WORK INSTRUCTIONS — Look through the records below for the line holding "# HP Helion". Write it out exactly, with each following line through the line holding "<p>How you interact".

TASK DATA —
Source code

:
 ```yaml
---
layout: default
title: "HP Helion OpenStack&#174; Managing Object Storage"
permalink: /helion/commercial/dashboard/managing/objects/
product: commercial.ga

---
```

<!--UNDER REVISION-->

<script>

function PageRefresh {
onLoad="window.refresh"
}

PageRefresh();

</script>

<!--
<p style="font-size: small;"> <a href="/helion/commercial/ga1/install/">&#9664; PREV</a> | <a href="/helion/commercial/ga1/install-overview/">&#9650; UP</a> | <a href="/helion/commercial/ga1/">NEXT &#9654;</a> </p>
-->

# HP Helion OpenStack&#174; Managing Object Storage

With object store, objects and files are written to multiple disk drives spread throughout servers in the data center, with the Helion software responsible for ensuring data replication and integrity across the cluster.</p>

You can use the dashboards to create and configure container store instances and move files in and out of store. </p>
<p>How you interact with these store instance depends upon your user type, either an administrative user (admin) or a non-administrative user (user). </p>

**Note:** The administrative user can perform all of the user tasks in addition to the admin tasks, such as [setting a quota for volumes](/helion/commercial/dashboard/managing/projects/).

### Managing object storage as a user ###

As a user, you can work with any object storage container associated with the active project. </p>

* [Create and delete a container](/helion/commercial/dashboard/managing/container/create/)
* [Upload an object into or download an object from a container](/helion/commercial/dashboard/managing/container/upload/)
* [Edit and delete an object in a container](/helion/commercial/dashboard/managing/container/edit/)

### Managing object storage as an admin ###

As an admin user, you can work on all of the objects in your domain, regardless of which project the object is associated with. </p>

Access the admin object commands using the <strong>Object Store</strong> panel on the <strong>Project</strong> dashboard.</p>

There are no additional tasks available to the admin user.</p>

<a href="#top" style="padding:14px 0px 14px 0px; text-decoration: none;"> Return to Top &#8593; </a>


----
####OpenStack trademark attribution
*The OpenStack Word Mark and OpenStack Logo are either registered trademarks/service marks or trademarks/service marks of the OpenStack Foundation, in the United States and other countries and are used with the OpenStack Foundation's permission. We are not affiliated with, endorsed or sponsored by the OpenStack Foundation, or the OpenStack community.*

OUTPUT OF THE EXERCISE —
# HP Helion OpenStack&#174; Managing Object Storage

With object store, objects and files are written to multiple disk drives spread throughout servers in the data center, with the Helion software responsible for ensuring data replication and integrity across the cluster.</p>

You can use the dashboards to create and configure container store instances and move files in and out of store. </p>
<p>How you interact with these store instance depends upon your user type, either an administrative user (admin) or a non-administrative user (user). </p>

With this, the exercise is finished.